EXERCISE BRIEF
Please restate verbatim the lines that open the listing below, ending with the line in which "vol.~19(6), Dec. 2011." occurs.

DATASET ENTRIES
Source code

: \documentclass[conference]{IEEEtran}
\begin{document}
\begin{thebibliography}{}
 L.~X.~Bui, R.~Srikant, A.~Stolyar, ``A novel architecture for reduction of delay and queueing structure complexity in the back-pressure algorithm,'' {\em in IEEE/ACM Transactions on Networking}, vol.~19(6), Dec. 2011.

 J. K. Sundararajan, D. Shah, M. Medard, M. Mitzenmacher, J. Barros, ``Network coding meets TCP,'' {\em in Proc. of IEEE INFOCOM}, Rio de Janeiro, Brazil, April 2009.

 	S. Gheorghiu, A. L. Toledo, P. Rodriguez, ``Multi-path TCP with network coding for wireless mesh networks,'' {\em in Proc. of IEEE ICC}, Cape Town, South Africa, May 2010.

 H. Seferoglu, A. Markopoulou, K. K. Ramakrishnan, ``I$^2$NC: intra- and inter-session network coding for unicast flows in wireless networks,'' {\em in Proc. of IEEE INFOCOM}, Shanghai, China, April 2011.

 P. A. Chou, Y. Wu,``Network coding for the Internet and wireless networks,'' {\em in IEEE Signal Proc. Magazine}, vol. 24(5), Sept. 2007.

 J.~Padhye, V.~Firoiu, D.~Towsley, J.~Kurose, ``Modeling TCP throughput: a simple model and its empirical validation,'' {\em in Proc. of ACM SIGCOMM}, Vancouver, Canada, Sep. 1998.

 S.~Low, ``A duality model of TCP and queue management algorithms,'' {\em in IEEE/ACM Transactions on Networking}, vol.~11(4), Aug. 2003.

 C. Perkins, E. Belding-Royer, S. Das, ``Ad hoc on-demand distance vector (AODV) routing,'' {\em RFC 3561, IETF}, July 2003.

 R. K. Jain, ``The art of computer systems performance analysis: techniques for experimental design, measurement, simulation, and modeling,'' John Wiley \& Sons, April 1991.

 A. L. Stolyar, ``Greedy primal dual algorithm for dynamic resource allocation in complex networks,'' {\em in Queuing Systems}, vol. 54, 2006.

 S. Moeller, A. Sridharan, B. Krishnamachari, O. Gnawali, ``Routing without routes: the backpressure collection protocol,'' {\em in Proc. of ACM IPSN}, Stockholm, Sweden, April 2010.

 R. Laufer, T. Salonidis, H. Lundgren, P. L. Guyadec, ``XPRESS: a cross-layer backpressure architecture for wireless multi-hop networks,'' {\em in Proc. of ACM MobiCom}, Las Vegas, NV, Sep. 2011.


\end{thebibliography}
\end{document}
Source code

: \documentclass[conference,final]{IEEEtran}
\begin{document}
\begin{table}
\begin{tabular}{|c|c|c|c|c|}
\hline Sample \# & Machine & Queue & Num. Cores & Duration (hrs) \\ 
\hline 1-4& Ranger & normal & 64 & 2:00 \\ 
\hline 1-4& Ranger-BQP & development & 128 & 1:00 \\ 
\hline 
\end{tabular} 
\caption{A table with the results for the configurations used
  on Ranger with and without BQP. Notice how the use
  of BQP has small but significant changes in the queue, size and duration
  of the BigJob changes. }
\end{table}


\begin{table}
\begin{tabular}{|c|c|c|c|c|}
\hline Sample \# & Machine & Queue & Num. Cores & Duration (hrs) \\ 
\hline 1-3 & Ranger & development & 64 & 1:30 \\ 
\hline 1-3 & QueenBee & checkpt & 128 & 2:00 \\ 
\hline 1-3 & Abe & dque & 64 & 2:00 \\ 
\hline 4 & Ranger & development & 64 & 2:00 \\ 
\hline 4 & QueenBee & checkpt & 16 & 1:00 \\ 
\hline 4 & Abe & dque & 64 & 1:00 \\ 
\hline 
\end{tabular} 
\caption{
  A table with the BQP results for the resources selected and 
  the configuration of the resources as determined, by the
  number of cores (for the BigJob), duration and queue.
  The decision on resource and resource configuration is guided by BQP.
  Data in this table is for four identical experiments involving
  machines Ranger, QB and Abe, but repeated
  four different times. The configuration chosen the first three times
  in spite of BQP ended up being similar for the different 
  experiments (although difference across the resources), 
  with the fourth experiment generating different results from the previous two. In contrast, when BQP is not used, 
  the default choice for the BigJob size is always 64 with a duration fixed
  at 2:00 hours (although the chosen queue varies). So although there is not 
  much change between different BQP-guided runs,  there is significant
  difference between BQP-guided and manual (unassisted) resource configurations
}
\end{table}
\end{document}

RESPONSE TO THIS TASK
Source code

: \documentclass[conference]{IEEEtran}
\begin{document}
\begin{thebibliography}{}
 L.~X.~Bui, R.~Srikant, A.~Stolyar, ``A novel architecture for reduction of delay and queueing structure complexity in the back-pressure algorithm,'' {\em in IEEE/ACM Transactions on Networking}, vol.~19(6), Dec. 2011.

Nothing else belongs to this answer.